National Center for
5B5Z: Crystal Structure Of Ptlcib4 H88a Mutant, A Homolog Of The Limiting Co2-inducible Protein Lcib
Proc. Natl. Acad. Sci. U. S. A. (2016) 113 p.14716-14721
Aquatic microalgae have evolved diverse CO2-concentrating mechanisms (CCMs) to saturate the carboxylase with its substrate, to compensate for the slow kinetics and competing oxygenation reaction of the key photosynthetic CO2-fixing enzyme rubisco.
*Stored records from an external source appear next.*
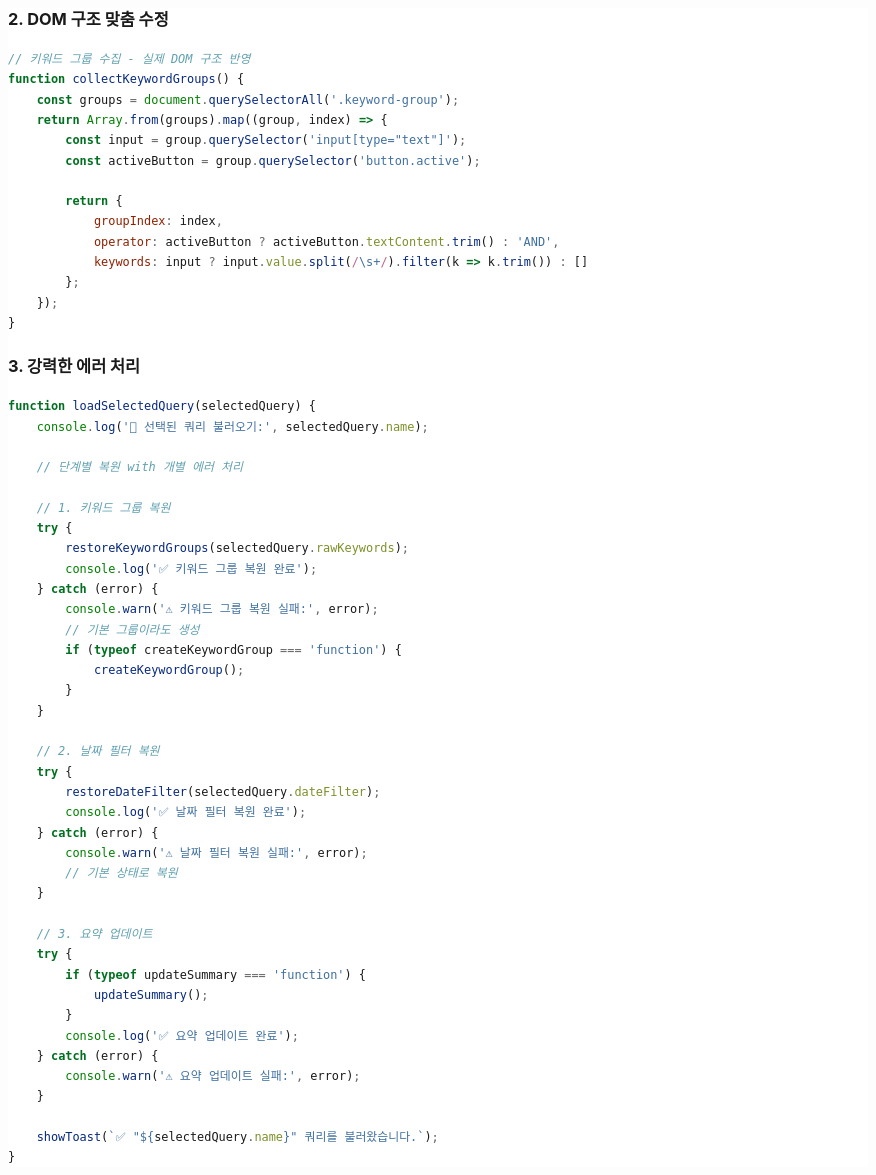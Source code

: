 ### 2. DOM 구조 맞춤 수정
```javascript
// 키워드 그룹 수집 - 실제 DOM 구조 반영
function collectKeywordGroups() {
    const groups = document.querySelectorAll('.keyword-group');
    return Array.from(groups).map((group, index) => {
        const input = group.querySelector('input[type="text"]');
        const activeButton = group.querySelector('button.active');
        
        return {
            groupIndex: index,
            operator: activeButton ? activeButton.textContent.trim() : 'AND',
            keywords: input ? input.value.split(/\s+/).filter(k => k.trim()) : []
        };
    });
}
```

### 3. 강력한 에러 처리
```javascript
function loadSelectedQuery(selectedQuery) {
    console.log('📂 선택된 쿼리 불러오기:', selectedQuery.name);
    
    // 단계별 복원 with 개별 에러 처리
    
    // 1. 키워드 그룹 복원
    try {
        restoreKeywordGroups(selectedQuery.rawKeywords);
        console.log('✅ 키워드 그룹 복원 완료');
    } catch (error) {
        console.warn('⚠️ 키워드 그룹 복원 실패:', error);
        // 기본 그룹이라도 생성
        if (typeof createKeywordGroup === 'function') {
            createKeywordGroup();
        }
    }
    
    // 2. 날짜 필터 복원
    try {
        restoreDateFilter(selectedQuery.dateFilter);
        console.log('✅ 날짜 필터 복원 완료');
    } catch (error) {
        console.warn('⚠️ 날짜 필터 복원 실패:', error);
        // 기본 상태로 복원
    }
    
    // 3. 요약 업데이트
    try {
        if (typeof updateSummary === 'function') {
            updateSummary();
        }
        console.log('✅ 요약 업데이트 완료');
    } catch (error) {
        console.warn('⚠️ 요약 업데이트 실패:', error);
    }
    
    showToast(`✅ "${selectedQuery.name}" 쿼리를 불러왔습니다.`);
}
```
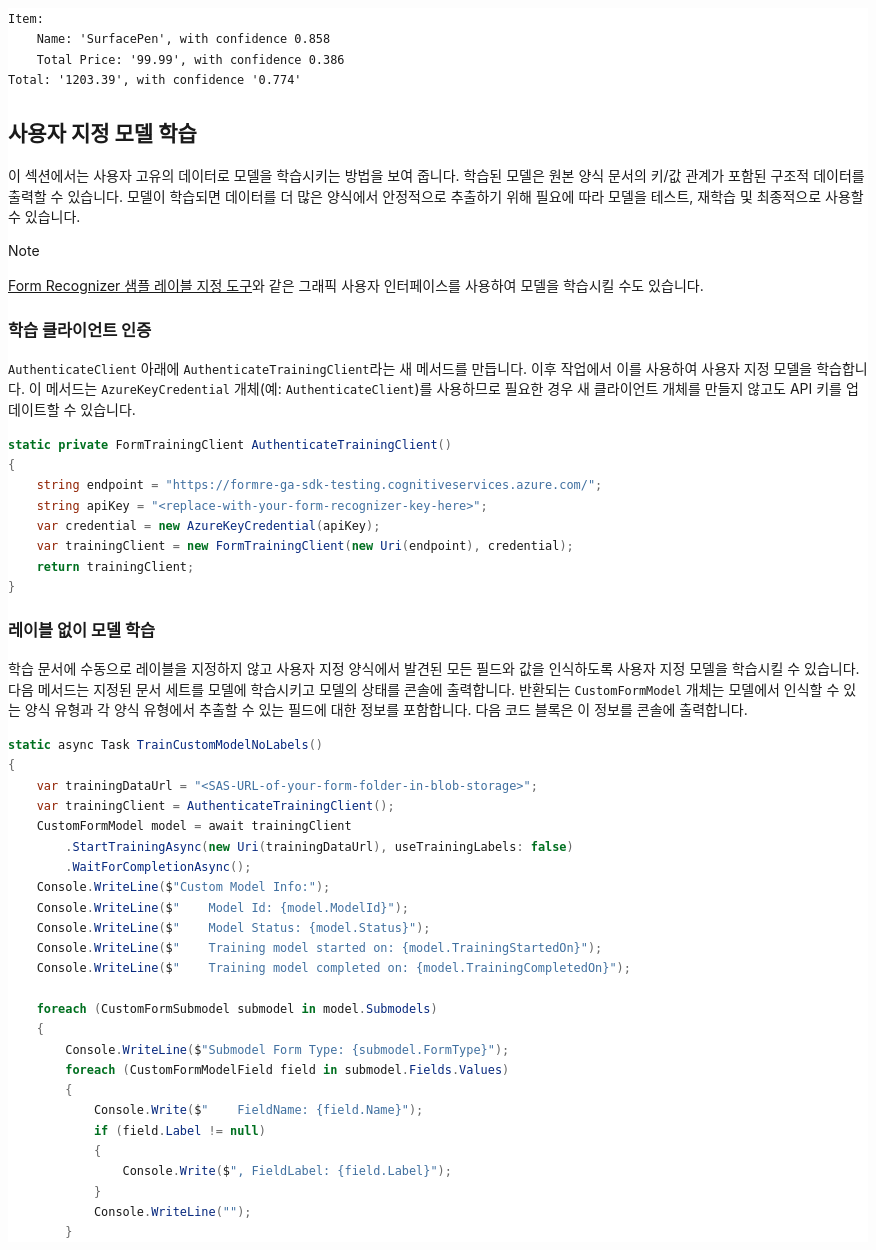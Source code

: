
 ```console
Item:
    Name: 'SurfacePen', with confidence 0.858
    Total Price: '99.99', with confidence 0.386
Total: '1203.39', with confidence '0.774'
```

## <a name="train-a-custom-model"></a>사용자 지정 모델 학습

이 섹션에서는 사용자 고유의 데이터로 모델을 학습시키는 방법을 보여 줍니다. 학습된 모델은 원본 양식 문서의 키/값 관계가 포함된 구조적 데이터를 출력할 수 있습니다. 모델이 학습되면 데이터를 더 많은 양식에서 안정적으로 추출하기 위해 필요에 따라 모델을 테스트, 재학습 및 최종적으로 사용할 수 있습니다.

> [!NOTE]
> [Form Recognizer 샘플 레이블 지정 도구](../../quickstarts/label-tool.md)와 같은 그래픽 사용자 인터페이스를 사용하여 모델을 학습시킬 수도 있습니다.

### <a name="authenticate-the-training-client"></a>학습 클라이언트 인증

`AuthenticateClient` 아래에 `AuthenticateTrainingClient`라는 새 메서드를 만듭니다. 이후 작업에서 이를 사용하여 사용자 지정 모델을 학습합니다. 이 메서드는 `AzureKeyCredential` 개체(예: `AuthenticateClient`)를 사용하므로 필요한 경우 새 클라이언트 개체를 만들지 않고도 API 키를 업데이트할 수 있습니다.

```csharp
static private FormTrainingClient AuthenticateTrainingClient()
{
    string endpoint = "https://formre-ga-sdk-testing.cognitiveservices.azure.com/";
    string apiKey = "<replace-with-your-form-recognizer-key-here>";
    var credential = new AzureKeyCredential(apiKey);
    var trainingClient = new FormTrainingClient(new Uri(endpoint), credential);
    return trainingClient;
}
```

### <a name="train-a-model-without-labels"></a>레이블 없이 모델 학습

학습 문서에 수동으로 레이블을 지정하지 않고 사용자 지정 양식에서 발견된 모든 필드와 값을 인식하도록 사용자 지정 모델을 학습시킬 수 있습니다. 다음 메서드는 지정된 문서 세트를 모델에 학습시키고 모델의 상태를 콘솔에 출력합니다. 반환되는 `CustomFormModel` 개체는 모델에서 인식할 수 있는 양식 유형과 각 양식 유형에서 추출할 수 있는 필드에 대한 정보를 포함합니다. 다음 코드 블록은 이 정보를 콘솔에 출력합니다.

```csharp
static async Task TrainCustomModelNoLabels()
{
    var trainingDataUrl = "<SAS-URL-of-your-form-folder-in-blob-storage>";
    var trainingClient = AuthenticateTrainingClient();
    CustomFormModel model = await trainingClient
        .StartTrainingAsync(new Uri(trainingDataUrl), useTrainingLabels: false)
        .WaitForCompletionAsync();
    Console.WriteLine($"Custom Model Info:");
    Console.WriteLine($"    Model Id: {model.ModelId}");
    Console.WriteLine($"    Model Status: {model.Status}");
    Console.WriteLine($"    Training model started on: {model.TrainingStartedOn}");
    Console.WriteLine($"    Training model completed on: {model.TrainingCompletedOn}");

    foreach (CustomFormSubmodel submodel in model.Submodels)
    {
        Console.WriteLine($"Submodel Form Type: {submodel.FormType}");
        foreach (CustomFormModelField field in submodel.Fields.Values)
        {
            Console.Write($"    FieldName: {field.Name}");
            if (field.Label != null)
            {
                Console.Write($", FieldLabel: {field.Label}");
            }
            Console.WriteLine("");
        }
```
The limiting CO2-inducible B protein (LCIB) is known to be essential for CCM function in Chlamydomonas reinhardtii To assign a function to this previously uncharacterized protein family, we purified and characterized a phylogenetically diverse set of LCIB homologs. Three of the six homologs are functional carbonic anhydrases (CAs). We determined the crystal structures of LCIB and limiting CO2-inducible C protein (LCIC) from C. reinhardtii and a CA-functional homolog from Phaeodactylum tricornutum, all of which harbor motifs bearing close resemblance to the active site of canonical beta-CAs. Our results identify the LCIB family as a previously unidentified group of beta-CAs, and provide a biochemical foundation for their function in the microalgal CCMs.